Monash Team Wins $250,000 In Musk’s XPRIZE Challenge

Monash Team Wins $250,000 In Musk’s XPRIZE Challenge - Carbon Herald

A team of Monash University students has won one of 16 $250,000 prizes in the XPRIZE Carbon Removal Challenge announced at the beginning of the year by Elon Musk and the XPRIZE Foundation. 

Relevant: Top 5 Carbon Capture Competitions

Musk XPRIZE challenge offers a $100 Million Carbon Removal prize for the best carbon capture technology able to actively remove CO2 out of the atmosphere on a large scale. The student competition is a part of the larger prize and offers a total of $5 million for 23 teams to help them develop their concepts for resubmission to the overall competition.

The Monash Carbon Capture and Conversion team received recognition as they are part of the winners. They are developing a novel biologically-based carbon capture and conversion technology. 

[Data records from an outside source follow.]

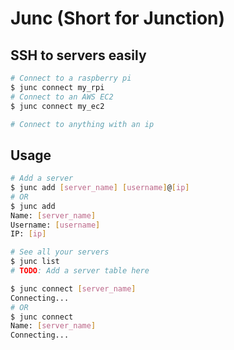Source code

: # Junc (Short for Junction)
## SSH to servers easily
```bash
# Connect to a raspberry pi
$ junc connect my_rpi
# Connect to an AWS EC2
$ junc connect my_ec2

# Connect to anything with an ip
```

## Usage
```bash
# Add a server
$ junc add [server_name] [username]@[ip]
# OR
$ junc add
Name: [server_name]
Username: [username]
IP: [ip]

# See all your servers
$ junc list
# TODO: Add a server table here

$ junc connect [server_name]
Connecting...
# OR
$ junc connect
Name: [server_name]
Connecting...
```

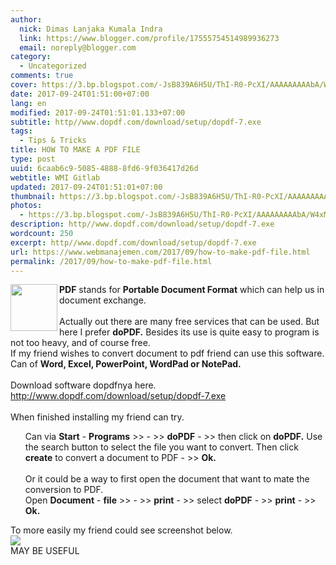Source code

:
 ```yaml
---
author:
  nick: Dimas Lanjaka Kumala Indra
  link: https://www.blogger.com/profile/17555754514989936273
  email: noreply@blogger.com
category:
  - Uncategorized
comments: true
cover: https://3.bp.blogspot.com/-JsB839A6H5U/ThI-R0-PcXI/AAAAAAAAAbA/W4xMXiJ_2x8/s1600/do-pdf-free.png
date: 2017-09-24T01:51:00+07:00
lang: en
modified: 2017-09-24T01:51:01.133+07:00
subtitle: http//www.dopdf.com/download/setup/dopdf-7.exe
tags:
  - Tips & Tricks
title: HOW TO MAKE A PDF FILE
type: post
uuid: 6caab6c9-5085-4888-8fd6-9f036417d26d
webtitle: WMI Gitlab
updated: 2017-09-24T01:51:01+07:00
thumbnail: https://3.bp.blogspot.com/-JsB839A6H5U/ThI-R0-PcXI/AAAAAAAAAbA/W4xMXiJ_2x8/s1600/do-pdf-free.png
photos:
  - https://3.bp.blogspot.com/-JsB839A6H5U/ThI-R0-PcXI/AAAAAAAAAbA/W4xMXiJ_2x8/s1600/do-pdf-free.png
description: http//www.dopdf.com/download/setup/dopdf-7.exe
wordcount: 250
excerpt: http//www.dopdf.com/download/setup/dopdf-7.exe
url: https://www.webmanajemen.com/2017/09/how-to-make-pdf-file.html
permalink: /2017/09/how-to-make-pdf-file.html
---
```


<img align="left" height="75" src="https://3.bp.blogspot.com/-JsB839A6H5U/ThI-R0-PcXI/AAAAAAAAAbA/W4xMXiJ_2x8/s1600/do-pdf-free.png" width="75"> <b>PDF</b> stands for <b>Portable Document Format</b> which can help us in document exchange. <br><br>Actually out there are many free services that can be used. But here I prefer <b>doPDF.</b> Besides its use is quite easy to program is not too heavy, and of course free. <br>If my friend wishes to convert document to pdf friend can use this software. <br>Can of <b>Word, Excel, PowerPoint, WordPad or NotePad.</b> <br><br>Download software dopdfnya here. <br><a href="http://www.dopdf.com/download/setup/dopdf-7.exe" rel="noopener noreferer nofollow" target="_blank"><span style="color: #009900;">http://www.dopdf.com/download/setup/dopdf-7.exe</span></a> <br><br>When finished installing my friend can try. <br><ul> Can via <b>Start</b> - <b>Programs</b> &gt;&gt; - &gt;&gt; <b>doPDF</b> - &gt;&gt; then click on <b>doPDF.</b> Use the search button to select the file you want to convert. Then click <b>create</b> to convert a document to PDF - &gt;&gt; <b>Ok.</b> <br><br> Or it could be a way to first open the document that want to mate the conversion to PDF. <br> Open <b>Document</b> - <b>file</b> &gt;&gt; - &gt;&gt; <b>print</b> - &gt;&gt; select <b>doPDF</b> - &gt;&gt; <b>print</b> - &gt;&gt; <b>Ok.</b> </ul>To more easily my friend could see screenshot below. <br><img src="https://1.bp.blogspot.com/-Jj5qtwJbTMI/ThI9yXCLawI/AAAAAAAAAa4/T708mbXr0Dc/s1600/convert-to-pdf.png"><br>MAY BE USEFUL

Their method captures CO2 from the ocean and air via artificial forestry and microalgae cultures in novel-designed floating photobioreactors. The collected CO2 is then used for the production of cross-laminated timber for sustainable buildings, as well as biochar – the kind of charcoal that can improve and maintain soil fertility.

Other two teams have been announced as winners of the $250,000 prize – the team from the University of Tasmania’s Institute for Marine and Antarctic Studies and the University of Sydney team. 

The students from the University of Tasmania presented their project Blue Symbiosis that aims to turn decommissioned oil and gas infrastructure into aquaculture sites that can produce seaweed. 

Seaweed absorbs CO2 and grows, which boosts coastal ecosystems’ ability to take in CO2 and dozens of times quicker than forests on land. Blue Symbiosis hopes to sequester hundreds of millions of tons of carbon every year around the world utilizing seaweed’s sequestration capabilities. 

Relevant: What Is Carbon Sequestration And What Are Its Benefits?

The University of Sydney’s team won the prize with their Sydney Sustainable Carbon project. Its goal is to capture CO2 directly out of the atmosphere to either compress and store it or use it. The technology is based on a promising material called a metal-organic framework, which is a highly porous solid that behaves like a sponge, capable of soaking up specific types of gas molecules.

The winning teams of the $100 million Carbon Removal Competition offer innovative solutions for capturing carbon from the atmosphere and thus mitigating climate change. Such projects are necessary to boost the world’s efforts to find economical and scalable methods capable of extracting CO2 at gigaton scale.